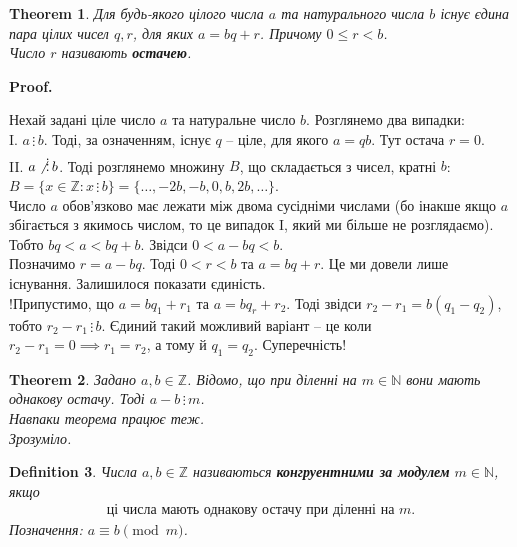 \documentclass[a4paper, 10pt]{article}
\makeatletter
\def\qed{$\blacksquare$}
\theoremstyle{theoremdd}
\newtheorem{theorem}{Theorem}[subsection]
\theoremstyle{theoremdd}
\newtheorem{definition}[theorem]{Definition}
\theoremstyle{theoremdd}
\theoremstyle{theoremdd}
\theoremstyle{theoremdd}
\theoremstyle{theoremdd}
\theoremstyle{theoremdd}
\theoremstyle{theoremdd}
\renewenvironment{proof}[1][Proof.\\]{\par
\pushQED{\hfill \qed}%
\normalfont \topsep6\p@\@plus6\p@\relax
\trivlist
\item\relax
{\bfseries
#1\@addpunct{.}}\hspace\labelsep\ignorespaces
}{%
\popQED\endtrivlist\@endpefalse
}
\newcommand\divisibleBy{\, \vdots \,}
\makeatother
\begin{document}
\begin{theorem}
Для будь-якого цілого числа $a$ та натурального числа $b$ існує єдина пара цілих чисел $q,r$, для яких $a = bq + r$. Причому $0 \leq r < b$.\\
Число $r$ називають \textbf{остачею}.
\end{theorem}

\begin{proof}
Нехай задані ціле число $a$ та натуральне число $b$. Розглянемо два випадки:\\
I. $a \divisibleBy b$. Тоді, за означенням, існує $q$ -- ціле, для якого $a = qb$. Тут остача $r = 0$.\\
II. $a \not\divisibleBy b$. Тоді розглянемо множину $B$, що складається з чисел, кратні $b$:\\
$B = \{x \in \mathbb{Z}: x \divisibleBy b \} = \{\dots,-2b,-b,0,b,2b,\dots\}$.\\
Число $a$ обов'язково має лежати між двома сусідніми числами (бо інакше якщо $a$ збігається з якимось числом, то це випадок I, який ми більше не розглядаємо). Тобто $bq < a < bq+b$. Звідси $0 < a-bq < b$.\\
Позначимо $r = a-bq$. Тоді $0 < r < b$ та $a = bq+r$. Це ми довели лише існування. Залишилося показати єдиність.\\
!Припустимо, що $a = bq_1+r_1$ та $a = bq_r+r_2$. Тоді звідси $r_2-r_1 = b(q_1-q_2)$, тобто $r_2-r_1 \divisibleBy b$. Єдиний такий можливий варіант -- це коли $r_2-r_1 = 0 \implies r_1 = r_2$, а тому й $q_1 = q_2$. Суперечність!
\end{proof}

\begin{theorem}
Задано $a,b \in \mathbb{Z}$. Відомо, що при діленні на $m \in \mathbb{N}$ вони мають однакову остачу. Тоді $a-b \divisibleBy m$.\\
Навпаки теорема працює теж.\\
\textit{Зрозуміло.}
\end{theorem}

\begin{definition}
Числа $a,b \in \mathbb{Z}$ називаються \textbf{конгруентними за модулем} $m \in \mathbb{N}$, якщо
\begin{align*}
\text{ці числа мають однакову остачу при діленні на $m$.}
\end{align*}
Позначення: $a \equiv b \pmod m$.
\end{definition}
\end{document}
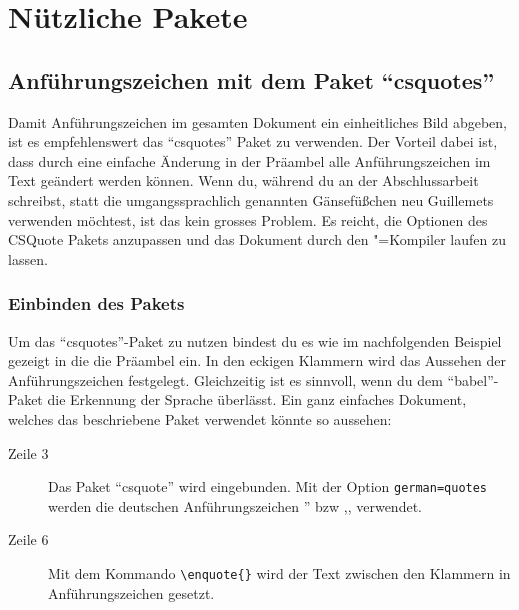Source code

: %
%

\chapter{Nützliche Pakete}

\section{Anführungszeichen mit dem Paket \enquote{csquotes}}
\label{sec:anfuehrungszeichen}

Damit Anführungszeichen im gesamten Dokument ein einheitliches Bild abgeben, ist es empfehlenswert das \enquote{csquotes} Paket zu verwenden. Der Vorteil dabei ist, dass durch eine einfache Änderung in der Präambel alle Anführungszeichen im Text geändert werden können. Wenn du, während du an der Abschlussarbeit schreibst, statt die umgangssprachlich genannten Gänsefüßchen neu Guillemets verwenden möchtest, ist das kein grosses Problem. Es reicht, die Optionen des CSQuote Pakets anzupassen und das Dokument durch den \DMLLaTeX"=Kompiler laufen zu lassen.

\subsection{Einbinden des Pakets}

Um das \enquote{csquotes}-Paket zu nutzen bindest du es wie im nachfolgenden Beispiel gezeigt in die die Präambel ein. In den eckigen Klammern wird das Aussehen der Anführungszeichen festgelegt. Gleichzeitig ist es sinnvoll, wenn du dem \enquote{babel}-Paket die Erkennung der Sprache überlässt. Ein ganz einfaches Dokument, welches das beschriebene Paket verwendet könnte so aussehen:



\begin{description}
\item[Zeile 3] Das Paket \enquote{csquote} wird eingebunden. Mit der Option \texttt{german=quotes} werden die deutschen Anführungszeichen '' bzw ,, verwendet.
\item[Zeile 6] Mit dem Kommando \texttt{\textbackslash enquote\{\}} wird der Text zwischen den Klammern in Anführungszeichen gesetzt.
\end{description}

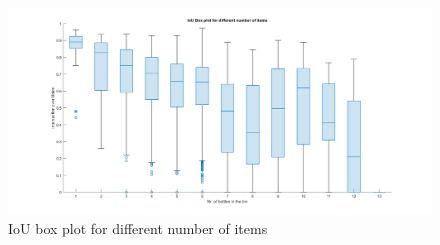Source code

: \begin{figure}[h]
    \centering
    \includegraphics[width=1\textwidth]{graphics/results/boxplotBottles.png}
    \caption{IoU box plot for different number of items}
    \label{fig:bottles}
\end{figure}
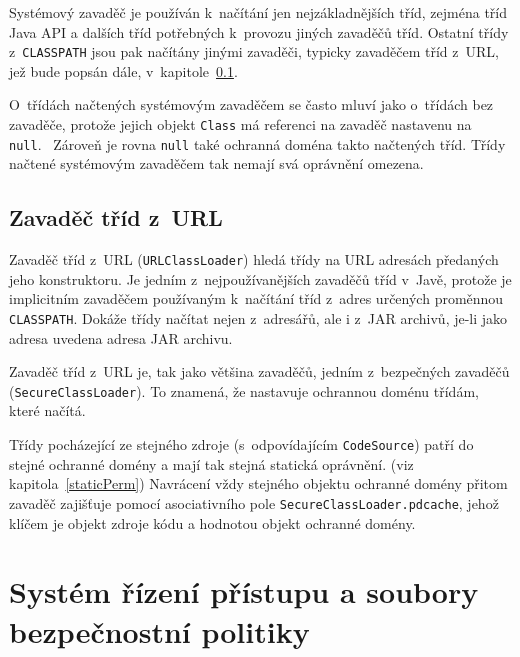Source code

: Systémový zavaděč je používán k~načítání jen nejzákladnějších tříd, zejména tříd Java API a dalších tříd potřebných k~provozu jiných zavaděčů tříd.
Ostatní třídy z~{\tt CLASSPATH} jsou pak načítány jinými zavaděči, typicky zavaděčem tříd z~URL, jež bude popsán dále, v~kapitole~\ref{URLClassLoader}.

O~třídách načtených systémovým zavaděčem se často mluví jako o~třídách bez zavaděče, protože jejich objekt {\tt Class} má referenci na zavaděč nastavenu na {\tt null}.~\cite{oaks} Zároveň je rovna {\tt null} také ochranná doména takto načtených tříd. Třídy načtené systémovým zavaděčem tak nemají svá oprávnění omezena.~\cite{oaks}

\subsection{Zavaděč tříd z~URL} \label{URLClassLoader}

Zavaděč tříd z~URL ({\tt URLClassLoader}) hledá třídy na URL adresách předaných jeho konstruktoru. Je jedním z~nejpoužívanějších zavaděčů tříd v~Javě,
protože je implicitním zavaděčem používaným k~načítání tříd z~adres určených proměnnou {\tt CLASSPATH}.
Dokáže třídy načítat nejen z~adresářů, ale i z~JAR archivů, je-li jako adresa uvedena adresa JAR archivu.~\cite{oaks}

Zavaděč tříd z~URL je, tak jako většina zavaděčů, jedním z~bezpečných zavaděčů ({\tt SecureClassLoader}).
To znamená, že nastavuje ochrannou doménu třídám, které načítá.

Třídy pocházející ze stejného zdroje (s~odpovídajícím {\tt CodeSource}) patří do stejné ochranné domény a mají tak stejná statická oprávnění.
(viz kapitola~\ref{staticPerm})
Navrácení vždy stejného objektu ochranné domény přitom zavaděč zajišťuje pomocí asociativního pole {\tt SecureClassLoader.pdcache},
jehož klíčem je objekt zdroje kódu a hodnotou objekt ochranné domény.
\cite{sourceSecureClassLoader}

\section{Systém řízení přístupu a soubory bezpečnostní politiky}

Work instructions: From the records above, show each line that contains the word "relax".

Exercise response:
\normalfont \topsep6\p@\@plus6\p@\relax
\item\relax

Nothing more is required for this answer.